(Beginning of Records supplied)

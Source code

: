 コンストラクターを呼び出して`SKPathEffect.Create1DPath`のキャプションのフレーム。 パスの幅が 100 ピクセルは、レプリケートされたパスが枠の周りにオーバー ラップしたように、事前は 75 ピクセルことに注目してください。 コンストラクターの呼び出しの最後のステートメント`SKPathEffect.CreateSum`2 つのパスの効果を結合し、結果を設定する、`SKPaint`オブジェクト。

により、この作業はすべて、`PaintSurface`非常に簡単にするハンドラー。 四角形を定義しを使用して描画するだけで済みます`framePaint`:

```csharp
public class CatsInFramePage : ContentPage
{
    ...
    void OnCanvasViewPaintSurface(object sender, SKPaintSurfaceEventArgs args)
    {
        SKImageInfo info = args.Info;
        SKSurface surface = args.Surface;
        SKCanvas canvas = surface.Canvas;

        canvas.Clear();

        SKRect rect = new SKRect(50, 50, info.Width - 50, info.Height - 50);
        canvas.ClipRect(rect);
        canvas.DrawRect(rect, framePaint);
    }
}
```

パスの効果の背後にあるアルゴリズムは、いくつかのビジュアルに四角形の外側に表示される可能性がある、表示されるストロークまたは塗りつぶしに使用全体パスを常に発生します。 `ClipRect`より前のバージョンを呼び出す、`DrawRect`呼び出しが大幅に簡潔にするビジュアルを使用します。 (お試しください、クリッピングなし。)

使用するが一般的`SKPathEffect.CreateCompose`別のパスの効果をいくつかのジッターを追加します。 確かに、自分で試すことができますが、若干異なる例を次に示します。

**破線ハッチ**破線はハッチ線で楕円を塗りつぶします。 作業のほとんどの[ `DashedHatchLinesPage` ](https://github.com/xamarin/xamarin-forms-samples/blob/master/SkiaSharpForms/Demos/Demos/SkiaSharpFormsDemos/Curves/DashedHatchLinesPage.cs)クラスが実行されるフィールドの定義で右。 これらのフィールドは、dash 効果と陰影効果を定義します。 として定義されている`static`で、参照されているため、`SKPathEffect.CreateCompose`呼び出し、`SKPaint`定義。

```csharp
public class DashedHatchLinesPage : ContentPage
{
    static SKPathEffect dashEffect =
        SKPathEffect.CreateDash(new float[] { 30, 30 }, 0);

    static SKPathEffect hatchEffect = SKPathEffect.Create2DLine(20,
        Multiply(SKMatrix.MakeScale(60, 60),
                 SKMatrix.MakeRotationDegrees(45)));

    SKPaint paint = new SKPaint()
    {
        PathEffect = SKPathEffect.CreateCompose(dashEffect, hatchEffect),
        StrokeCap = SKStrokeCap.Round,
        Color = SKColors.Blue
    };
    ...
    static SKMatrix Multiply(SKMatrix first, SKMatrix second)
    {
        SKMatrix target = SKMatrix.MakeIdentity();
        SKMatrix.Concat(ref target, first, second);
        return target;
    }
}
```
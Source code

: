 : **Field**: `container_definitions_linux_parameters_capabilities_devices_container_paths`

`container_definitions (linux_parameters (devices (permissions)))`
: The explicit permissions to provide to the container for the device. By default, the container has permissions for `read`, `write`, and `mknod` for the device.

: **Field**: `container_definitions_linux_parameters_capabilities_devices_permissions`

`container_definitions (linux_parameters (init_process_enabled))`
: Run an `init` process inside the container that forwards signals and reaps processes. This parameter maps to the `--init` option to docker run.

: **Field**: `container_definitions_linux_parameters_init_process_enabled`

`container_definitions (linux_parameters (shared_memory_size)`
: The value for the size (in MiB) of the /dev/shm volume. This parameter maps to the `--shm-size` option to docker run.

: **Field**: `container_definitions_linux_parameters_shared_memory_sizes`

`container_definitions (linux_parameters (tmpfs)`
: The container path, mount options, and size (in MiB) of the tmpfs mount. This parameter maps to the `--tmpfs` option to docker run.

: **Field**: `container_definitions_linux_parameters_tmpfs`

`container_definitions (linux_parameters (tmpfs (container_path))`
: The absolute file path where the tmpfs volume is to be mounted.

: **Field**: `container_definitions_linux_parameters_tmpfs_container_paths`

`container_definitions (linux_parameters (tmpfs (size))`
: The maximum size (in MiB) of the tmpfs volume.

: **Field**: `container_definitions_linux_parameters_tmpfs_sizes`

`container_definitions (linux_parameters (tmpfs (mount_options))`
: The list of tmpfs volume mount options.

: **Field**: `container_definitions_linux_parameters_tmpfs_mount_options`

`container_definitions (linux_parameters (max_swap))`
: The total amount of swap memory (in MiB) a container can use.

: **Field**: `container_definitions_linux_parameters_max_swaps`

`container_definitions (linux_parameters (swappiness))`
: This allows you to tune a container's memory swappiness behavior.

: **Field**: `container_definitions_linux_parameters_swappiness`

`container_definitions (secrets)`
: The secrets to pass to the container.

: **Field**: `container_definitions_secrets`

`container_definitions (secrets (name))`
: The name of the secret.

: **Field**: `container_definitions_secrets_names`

(End of Records supplied)

Work to complete:
Gather each line of the records holding the string "maps".

Solution to the exercise:
: Run an `init` process inside the container that forwards signals and reaps processes. This parameter maps to the `--init` option to docker run.
: The value for the size (in MiB) of the /dev/shm volume. This parameter maps to the `--shm-size` option to docker run.
: The container path, mount options, and size (in MiB) of the tmpfs mount. This parameter maps to the `--tmpfs` option to docker run.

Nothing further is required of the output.